Society has kidnapping as a criminal law because it keeps society safe and protects you from people taking you. Laws establish a code of conduct for the community to live by, set a boundary for acceptable behaviour, reflect changing values and protects the community from harm. Elements of a criminal law
* Actus Reus – act of committing a crime
* Mens Rea – guilty mind
* Causation – act of causing something
* Concurrence – where actus reus and mens rea occur at the same time An indictable offence is a serious criminal offence that allows the accused or defendant to be tried before a judge and jury. A defendant/accused is the party or person charged with a criminal offence. A prosecutor is the party in a criminal trial who presents the case against the offender. The prosecutor is appointed by the Director of Public Prosecutions to work on a particular case, but is not necessarily a fulltime employee of the DPP. The Crown refers to the monarch of Australia or their representative in Australia. It also refers to the state, which is acting on behalf of the Queen in bringing criminal charges against those who have committed crimes. Some crimes do not require the prosecution to prove mens rea, all that needs to be show is actus reus, and means that they can be found guilty just for causing the act even though they didn’t have a guilty mind. Age of criminal responsibility
Under Victorian law, a child under 10 years of age cannot be charged with having committed a criminal offence. It is assumed that the child does not understand the consequences of his or her actions. Between the ages of 10-14 years, the law assumes that a child is mentally incapable of committing a crime, but can be charged if the prosecution can prove that the child intended to commit the act, and did so with ‘mischievous discretion’. Children over the age of 14 can be charged the same as an adult is. Defences to crimes against the person (criminal offences)
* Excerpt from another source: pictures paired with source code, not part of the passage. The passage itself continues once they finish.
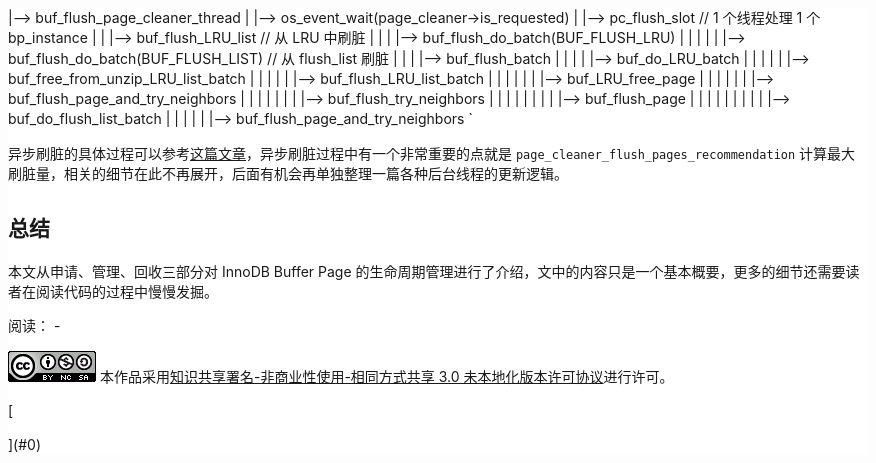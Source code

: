 |--> buf_flush_page_cleaner_thread
| |--> os_event_wait(page_cleaner->is_requested)
| |--> pc_flush_slot // 1 个线程处理 1 个 bp_instance
| | |--> buf_flush_LRU_list // 从 LRU 中刷脏
| | | |--> buf_flush_do_batch(BUF_FLUSH_LRU)
| | |
| | |--> buf_flush_do_batch(BUF_FLUSH_LIST) // 从 flush_list 刷脏
| | | |--> buf_flush_batch
| | | | |--> buf_do_LRU_batch
| | | | | |--> buf_free_from_unzip_LRU_list_batch
| | | | | |--> buf_flush_LRU_list_batch
| | | | | | |--> buf_LRU_free_page
| | | | | | |--> buf_flush_page_and_try_neighbors
| | | | | | | |--> buf_flush_try_neighbors
| | | | | | | | |--> buf_flush_page
| | | | |
| | | | |--> buf_do_flush_list_batch
| | | | | |--> buf_flush_page_and_try_neighbors
`

异步刷脏的具体过程可以参考[这篇文章](http://mysql.taobao.org/monthly/2018/09/02/)，异步刷脏过程中有一个非常重要的点就是 `page_cleaner_flush_pages_recommendation` 计算最大刷脏量，相关的细节在此不再展开，后面有机会再单独整理一篇各种后台线程的更新逻辑。

## 总结

本文从申请、管理、回收三部分对 InnoDB Buffer Page 的生命周期管理进行了介绍，文中的内容只是一个基本概要，更多的细节还需要读者在阅读代码的过程中慢慢发掘。

 阅读： - 

[![知识共享许可协议](.img/8232d49bd3e9_88x31.png)](http://creativecommons.org/licenses/by-nc-sa/3.0/)
本作品采用[知识共享署名-非商业性使用-相同方式共享 3.0 未本地化版本许可协议](http://creativecommons.org/licenses/by-nc-sa/3.0/)进行许可。

 [

 ](#0)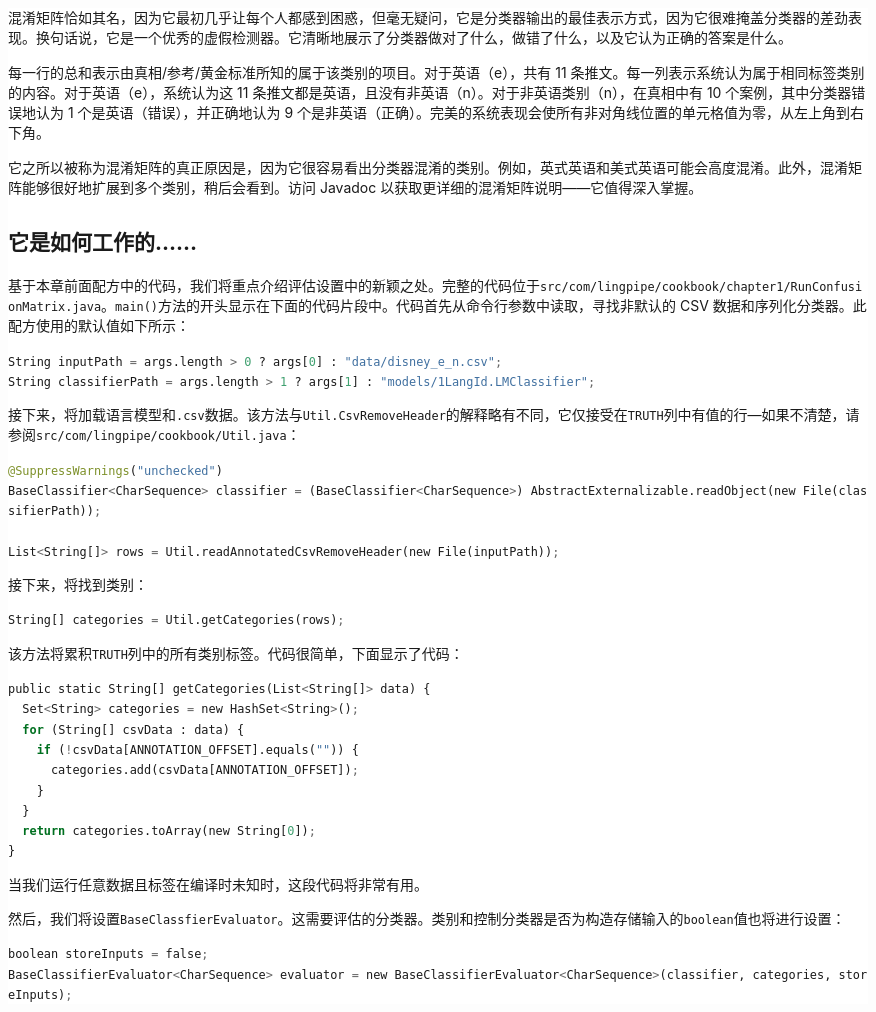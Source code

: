 混淆矩阵恰如其名，因为它最初几乎让每个人都感到困惑，但毫无疑问，它是分类器输出的最佳表示方式，因为它很难掩盖分类器的差劲表现。换句话说，它是一个优秀的虚假检测器。它清晰地展示了分类器做对了什么，做错了什么，以及它认为正确的答案是什么。

每一行的总和表示由真相/参考/黄金标准所知的属于该类别的项目。对于英语（e），共有 11 条推文。每一列表示系统认为属于相同标签类别的内容。对于英语（e），系统认为这 11 条推文都是英语，且没有非英语（n）。对于非英语类别（n），在真相中有 10 个案例，其中分类器错误地认为 1 个是英语（错误），并正确地认为 9 个是非英语（正确）。完美的系统表现会使所有非对角线位置的单元格值为零，从左上角到右下角。

它之所以被称为混淆矩阵的真正原因是，因为它很容易看出分类器混淆的类别。例如，英式英语和美式英语可能会高度混淆。此外，混淆矩阵能够很好地扩展到多个类别，稍后会看到。访问 Javadoc 以获取更详细的混淆矩阵说明——它值得深入掌握。

## 它是如何工作的……

基于本章前面配方中的代码，我们将重点介绍评估设置中的新颖之处。完整的代码位于`src/com/lingpipe/cookbook/chapter1/RunConfusionMatrix.java`。`main()`方法的开头显示在下面的代码片段中。代码首先从命令行参数中读取，寻找非默认的 CSV 数据和序列化分类器。此配方使用的默认值如下所示：

```py
String inputPath = args.length > 0 ? args[0] : "data/disney_e_n.csv";
String classifierPath = args.length > 1 ? args[1] : "models/1LangId.LMClassifier";
```

接下来，将加载语言模型和`.csv`数据。该方法与`Util.CsvRemoveHeader`的解释略有不同，它仅接受在`TRUTH`列中有值的行—如果不清楚，请参阅`src/com/lingpipe/cookbook/Util.java`：

```py
@SuppressWarnings("unchecked")
BaseClassifier<CharSequence> classifier = (BaseClassifier<CharSequence>) AbstractExternalizable.readObject(new File(classifierPath));

List<String[]> rows = Util.readAnnotatedCsvRemoveHeader(new File(inputPath));
```

接下来，将找到类别：

```py
String[] categories = Util.getCategories(rows);
```

该方法将累积`TRUTH`列中的所有类别标签。代码很简单，下面显示了代码：

```py
public static String[] getCategories(List<String[]> data) {
  Set<String> categories = new HashSet<String>();
  for (String[] csvData : data) {
    if (!csvData[ANNOTATION_OFFSET].equals("")) {
      categories.add(csvData[ANNOTATION_OFFSET]);
    }
  }
  return categories.toArray(new String[0]);
}
```

当我们运行任意数据且标签在编译时未知时，这段代码将非常有用。

然后，我们将设置`BaseClassfierEvaluator`。这需要评估的分类器。类别和控制分类器是否为构造存储输入的`boolean`值也将进行设置：

```py
boolean storeInputs = false;
BaseClassifierEvaluator<CharSequence> evaluator = new BaseClassifierEvaluator<CharSequence>(classifier, categories, storeInputs);
```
* Self-defence occurs when someone uses force to defend himself, herself or another person from death or really serious injury. * Automatism is the defence used when a person commits a crime as a result of muscle spasms or reflexes, or he or she is not conscious by virtue of a state such as sleepwalking. * Duress is the force or compulsion to perform a particular act. * Mental impairment is a defence where a person is unable to recognise the nature of what he or she is doing or that it is wrong, due to a mental disturbance. * Necessity is a defence involving the defendant arguing that the crime they committed was necessary to prevent a greater harm. * Sudden or extraordinary emergency refers to the defence where a person will be found of murder when if it is found that the conduct carried out by him or her was in response to a sudden or extraordinary emergency. The person must believe that the circumstances of sudden or extraordinary emergency existed and that committing the offence was the only way to deal with the emergency. * Intoxication is a defence that requires two elements: the physical act and the mental intention. The accused may claim to have been affected by alcohol or drugs, and be unaware of what they were doing,...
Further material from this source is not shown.